# [Material for the task]
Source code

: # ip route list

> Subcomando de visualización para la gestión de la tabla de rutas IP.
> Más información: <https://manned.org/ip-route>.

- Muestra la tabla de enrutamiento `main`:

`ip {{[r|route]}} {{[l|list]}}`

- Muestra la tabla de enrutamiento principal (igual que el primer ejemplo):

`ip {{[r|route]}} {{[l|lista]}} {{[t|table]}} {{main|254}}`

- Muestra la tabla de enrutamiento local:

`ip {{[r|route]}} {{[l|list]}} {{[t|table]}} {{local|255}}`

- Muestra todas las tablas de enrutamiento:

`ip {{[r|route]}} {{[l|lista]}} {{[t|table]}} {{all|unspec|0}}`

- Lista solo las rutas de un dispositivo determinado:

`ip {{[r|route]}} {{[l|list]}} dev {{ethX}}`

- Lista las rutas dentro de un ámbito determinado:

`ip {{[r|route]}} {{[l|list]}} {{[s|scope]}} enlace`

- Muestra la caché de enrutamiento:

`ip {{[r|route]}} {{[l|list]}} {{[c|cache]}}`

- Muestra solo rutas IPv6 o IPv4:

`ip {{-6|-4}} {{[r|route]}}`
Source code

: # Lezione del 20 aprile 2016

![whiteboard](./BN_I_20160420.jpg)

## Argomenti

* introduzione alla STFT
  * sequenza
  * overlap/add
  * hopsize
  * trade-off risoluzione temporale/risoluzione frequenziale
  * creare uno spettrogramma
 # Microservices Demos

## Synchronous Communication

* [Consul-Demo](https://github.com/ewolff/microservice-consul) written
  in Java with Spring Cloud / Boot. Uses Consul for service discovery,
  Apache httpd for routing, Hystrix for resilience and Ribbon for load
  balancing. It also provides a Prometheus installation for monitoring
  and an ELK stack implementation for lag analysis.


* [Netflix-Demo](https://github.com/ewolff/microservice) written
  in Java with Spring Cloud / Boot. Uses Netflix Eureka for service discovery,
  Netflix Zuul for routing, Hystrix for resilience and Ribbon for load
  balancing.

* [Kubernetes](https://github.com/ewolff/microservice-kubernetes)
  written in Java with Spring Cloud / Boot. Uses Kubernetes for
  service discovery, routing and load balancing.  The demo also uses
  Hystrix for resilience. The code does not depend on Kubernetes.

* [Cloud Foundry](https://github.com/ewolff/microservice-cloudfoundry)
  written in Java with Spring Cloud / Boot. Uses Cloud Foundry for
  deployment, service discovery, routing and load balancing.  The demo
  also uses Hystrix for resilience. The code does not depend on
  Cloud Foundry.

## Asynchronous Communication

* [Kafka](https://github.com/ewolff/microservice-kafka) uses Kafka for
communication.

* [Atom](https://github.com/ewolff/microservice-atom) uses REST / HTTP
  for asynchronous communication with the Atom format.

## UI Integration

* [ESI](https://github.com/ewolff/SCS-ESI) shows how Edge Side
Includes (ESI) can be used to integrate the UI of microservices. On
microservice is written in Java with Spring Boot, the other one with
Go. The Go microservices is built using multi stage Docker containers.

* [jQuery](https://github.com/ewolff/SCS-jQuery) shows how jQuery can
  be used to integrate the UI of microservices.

# [Task objective]
Only the lines that contain the string "used" are to be copied from the records.

# [Exercise solution]
Includes (ESI) can be used to integrate the UI of microservices. On
  be used to integrate the UI of microservices.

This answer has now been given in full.